Provided records START

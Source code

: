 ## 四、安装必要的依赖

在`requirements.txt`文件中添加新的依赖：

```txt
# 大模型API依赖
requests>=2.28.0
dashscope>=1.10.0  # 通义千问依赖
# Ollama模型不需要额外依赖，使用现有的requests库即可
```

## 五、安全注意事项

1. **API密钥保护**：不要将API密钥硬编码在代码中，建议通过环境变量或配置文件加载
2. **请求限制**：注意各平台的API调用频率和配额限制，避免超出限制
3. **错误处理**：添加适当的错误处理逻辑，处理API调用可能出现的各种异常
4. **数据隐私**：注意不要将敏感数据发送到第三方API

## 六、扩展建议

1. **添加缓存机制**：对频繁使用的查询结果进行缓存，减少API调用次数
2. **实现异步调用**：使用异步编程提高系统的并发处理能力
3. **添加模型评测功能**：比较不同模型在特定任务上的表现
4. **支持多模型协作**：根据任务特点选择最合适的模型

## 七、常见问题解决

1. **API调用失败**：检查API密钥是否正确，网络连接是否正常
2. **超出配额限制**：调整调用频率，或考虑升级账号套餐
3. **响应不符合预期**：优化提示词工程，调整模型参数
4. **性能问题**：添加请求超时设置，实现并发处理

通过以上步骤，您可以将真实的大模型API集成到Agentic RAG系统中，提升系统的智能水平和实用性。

Provided records END

Exercise:
Set down each entry exactly, leaving none out.

Answer to this task:
Source code

: ## 四、安装必要的依赖

在`requirements.txt`文件中添加新的依赖：

```txt
# 大模型API依赖
requests>=2.28.0
dashscope>=1.10.0  # 通义千问依赖
# Ollama模型不需要额外依赖，使用现有的requests库即可
```

## 五、安全注意事项

1. **API密钥保护**：不要将API密钥硬编码在代码中，建议通过环境变量或配置文件加载
2. **请求限制**：注意各平台的API调用频率和配额限制，避免超出限制
3. **错误处理**：添加适当的错误处理逻辑，处理API调用可能出现的各种异常
4. **数据隐私**：注意不要将敏感数据发送到第三方API

## 六、扩展建议

1. **添加缓存机制**：对频繁使用的查询结果进行缓存，减少API调用次数
2. **实现异步调用**：使用异步编程提高系统的并发处理能力
3. **添加模型评测功能**：比较不同模型在特定任务上的表现
4. **支持多模型协作**：根据任务特点选择最合适的模型

## 七、常见问题解决

1. **API调用失败**：检查API密钥是否正确，网络连接是否正常
2. **超出配额限制**：调整调用频率，或考虑升级账号套餐
3. **响应不符合预期**：优化提示词工程，调整模型参数
4. **性能问题**：添加请求超时设置，实现并发处理

通过以上步骤，您可以将真实的大模型API集成到Agentic RAG系统中，提升系统的智能水平和实用性。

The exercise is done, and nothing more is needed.